It means that proper synchronization/atomicity is not supported on certain SMP systems
(depending on how their memory bus / cache interconnect is designed).
The real issue is that read/write to/from main memory happen in a very non-deterministic way on modern systems,
which is much different than what is dictated by the source code.
- An agressive compiler will liberally reorder memory loads and stores in the generated source code if it can determine
that this doesn't change the semantics of the program (this is why using the "restrict" keyword can have significant
impacts on performance). All it can do is reorder instructions in the generated machine code, but you can somehow
instruct it to avoid this reordering by using "volatile" variables and/or compiler-specific "barriers".
- After that, the CPU itself may also do some reordering (when converting the machine code into micro-ops or whatever)
that are issued to the cache (the CPU never talks directly to main memory), very conservatively though.
- Then, the cache will speculately load cache lines from main memory, even before the CPU requests the corresponding
data, and only write back the cache lines to main memory well after the CPU performed corresponding memory stores.
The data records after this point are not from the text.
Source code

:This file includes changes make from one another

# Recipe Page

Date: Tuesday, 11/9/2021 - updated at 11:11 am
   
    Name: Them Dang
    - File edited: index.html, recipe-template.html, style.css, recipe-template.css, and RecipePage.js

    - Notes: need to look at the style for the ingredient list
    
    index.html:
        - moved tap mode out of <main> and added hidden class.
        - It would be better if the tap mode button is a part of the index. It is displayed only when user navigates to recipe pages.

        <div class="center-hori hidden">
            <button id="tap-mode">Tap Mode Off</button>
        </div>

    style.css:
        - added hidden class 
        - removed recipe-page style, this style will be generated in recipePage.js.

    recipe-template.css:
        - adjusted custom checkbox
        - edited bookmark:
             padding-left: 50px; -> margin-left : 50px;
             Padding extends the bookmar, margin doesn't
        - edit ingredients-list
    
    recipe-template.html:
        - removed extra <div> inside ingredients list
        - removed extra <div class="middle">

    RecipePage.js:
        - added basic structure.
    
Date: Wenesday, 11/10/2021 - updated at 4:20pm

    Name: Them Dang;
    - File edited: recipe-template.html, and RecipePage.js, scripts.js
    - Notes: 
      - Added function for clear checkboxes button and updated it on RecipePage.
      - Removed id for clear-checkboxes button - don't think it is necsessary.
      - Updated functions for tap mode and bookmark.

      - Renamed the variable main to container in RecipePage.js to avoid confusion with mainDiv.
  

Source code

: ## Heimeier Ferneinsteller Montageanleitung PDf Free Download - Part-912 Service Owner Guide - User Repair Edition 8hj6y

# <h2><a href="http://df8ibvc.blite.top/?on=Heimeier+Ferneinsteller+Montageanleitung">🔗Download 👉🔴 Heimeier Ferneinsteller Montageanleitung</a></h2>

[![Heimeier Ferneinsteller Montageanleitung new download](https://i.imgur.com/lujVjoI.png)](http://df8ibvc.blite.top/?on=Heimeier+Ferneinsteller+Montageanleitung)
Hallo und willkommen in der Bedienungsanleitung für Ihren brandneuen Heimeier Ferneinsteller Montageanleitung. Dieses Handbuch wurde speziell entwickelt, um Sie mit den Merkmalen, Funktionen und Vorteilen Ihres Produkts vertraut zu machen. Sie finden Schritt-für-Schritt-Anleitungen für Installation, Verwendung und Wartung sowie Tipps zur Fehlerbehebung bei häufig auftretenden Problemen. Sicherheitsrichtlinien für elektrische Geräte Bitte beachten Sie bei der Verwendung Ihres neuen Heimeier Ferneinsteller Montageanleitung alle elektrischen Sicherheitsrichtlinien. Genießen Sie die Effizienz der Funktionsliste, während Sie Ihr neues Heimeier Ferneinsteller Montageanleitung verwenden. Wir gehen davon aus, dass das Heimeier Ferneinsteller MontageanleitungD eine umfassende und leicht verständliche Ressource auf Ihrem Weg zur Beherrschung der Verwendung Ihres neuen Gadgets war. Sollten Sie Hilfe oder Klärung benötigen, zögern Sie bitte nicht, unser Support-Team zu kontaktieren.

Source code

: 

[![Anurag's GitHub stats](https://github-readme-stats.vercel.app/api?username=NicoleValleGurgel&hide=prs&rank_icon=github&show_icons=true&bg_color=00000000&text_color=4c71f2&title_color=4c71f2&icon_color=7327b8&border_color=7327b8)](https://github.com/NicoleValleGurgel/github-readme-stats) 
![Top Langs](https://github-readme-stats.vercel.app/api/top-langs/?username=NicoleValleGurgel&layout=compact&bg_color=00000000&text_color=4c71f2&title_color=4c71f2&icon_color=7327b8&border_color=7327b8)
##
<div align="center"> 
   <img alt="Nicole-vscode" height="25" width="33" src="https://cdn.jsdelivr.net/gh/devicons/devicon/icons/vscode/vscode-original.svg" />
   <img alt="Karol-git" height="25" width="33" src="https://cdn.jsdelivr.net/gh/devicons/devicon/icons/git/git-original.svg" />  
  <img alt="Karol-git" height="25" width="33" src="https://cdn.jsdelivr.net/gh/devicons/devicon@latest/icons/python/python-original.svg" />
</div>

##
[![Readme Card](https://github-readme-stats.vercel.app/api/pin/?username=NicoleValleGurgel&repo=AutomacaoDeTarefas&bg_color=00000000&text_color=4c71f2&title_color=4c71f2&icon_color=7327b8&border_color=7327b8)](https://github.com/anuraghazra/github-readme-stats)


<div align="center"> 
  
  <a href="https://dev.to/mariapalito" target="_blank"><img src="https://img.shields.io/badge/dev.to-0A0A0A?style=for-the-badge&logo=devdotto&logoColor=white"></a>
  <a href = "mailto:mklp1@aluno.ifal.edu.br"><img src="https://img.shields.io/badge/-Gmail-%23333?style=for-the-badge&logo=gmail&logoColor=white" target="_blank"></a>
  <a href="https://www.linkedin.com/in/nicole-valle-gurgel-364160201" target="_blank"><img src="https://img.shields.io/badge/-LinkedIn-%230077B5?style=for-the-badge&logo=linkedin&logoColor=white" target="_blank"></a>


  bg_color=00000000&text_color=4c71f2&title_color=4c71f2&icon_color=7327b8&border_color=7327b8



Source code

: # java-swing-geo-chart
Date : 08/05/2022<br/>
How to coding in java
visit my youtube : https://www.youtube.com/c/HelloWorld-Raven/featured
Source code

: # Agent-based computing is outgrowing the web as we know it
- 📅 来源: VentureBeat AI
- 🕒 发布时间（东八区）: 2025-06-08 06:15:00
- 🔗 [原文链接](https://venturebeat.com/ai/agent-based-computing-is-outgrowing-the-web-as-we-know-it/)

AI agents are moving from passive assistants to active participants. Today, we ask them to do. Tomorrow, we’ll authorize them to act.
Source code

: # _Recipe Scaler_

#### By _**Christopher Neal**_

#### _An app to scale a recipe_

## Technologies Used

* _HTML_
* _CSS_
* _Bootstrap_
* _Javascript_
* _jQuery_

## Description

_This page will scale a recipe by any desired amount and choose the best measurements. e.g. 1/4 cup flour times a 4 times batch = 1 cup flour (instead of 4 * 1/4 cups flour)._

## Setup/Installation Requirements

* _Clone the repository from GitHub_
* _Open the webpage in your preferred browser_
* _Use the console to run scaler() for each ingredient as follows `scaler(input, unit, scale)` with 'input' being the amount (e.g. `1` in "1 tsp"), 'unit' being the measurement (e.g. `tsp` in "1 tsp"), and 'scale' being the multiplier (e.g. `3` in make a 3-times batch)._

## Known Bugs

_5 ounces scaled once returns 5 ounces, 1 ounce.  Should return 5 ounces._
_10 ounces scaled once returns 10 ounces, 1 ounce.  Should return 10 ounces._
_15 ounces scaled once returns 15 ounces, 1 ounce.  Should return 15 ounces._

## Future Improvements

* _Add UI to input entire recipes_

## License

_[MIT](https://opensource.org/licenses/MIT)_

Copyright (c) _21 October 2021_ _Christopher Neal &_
In a multi-core setup, each CPU has its own cache, which may perform speculative loads / delayed writes at different times.
Atomic operations, by definition, need to read/write values from/to main memory that is the only one shared by all CPUs.
Without some sort of cache coherency support, this cannot work well in SMP. Fortunately, multi-core architectures support this
through the use of specific hardware machine instructions to deal with this.
These are usually described as "read barrier" and "write barrier".
In a nutshell (though real implementation details are a lot weirder than that):
- a "read barrier" ensures that a loaded value comes from main memory, and not a speculated or populated cache line.
- a "write barrier" ensures that a writes goes directly to main memory.
Given today's architectures, they are significantly slower than the corresponding cached read or write.
The rules are, if you need to share data through main memory, you need to use a read barrier before reading the
data, and a write barrier to write it. Always couple a read barrier with a write barrier too.
These are also called "atomic acquire" and "atomic release" semantics in the litterature.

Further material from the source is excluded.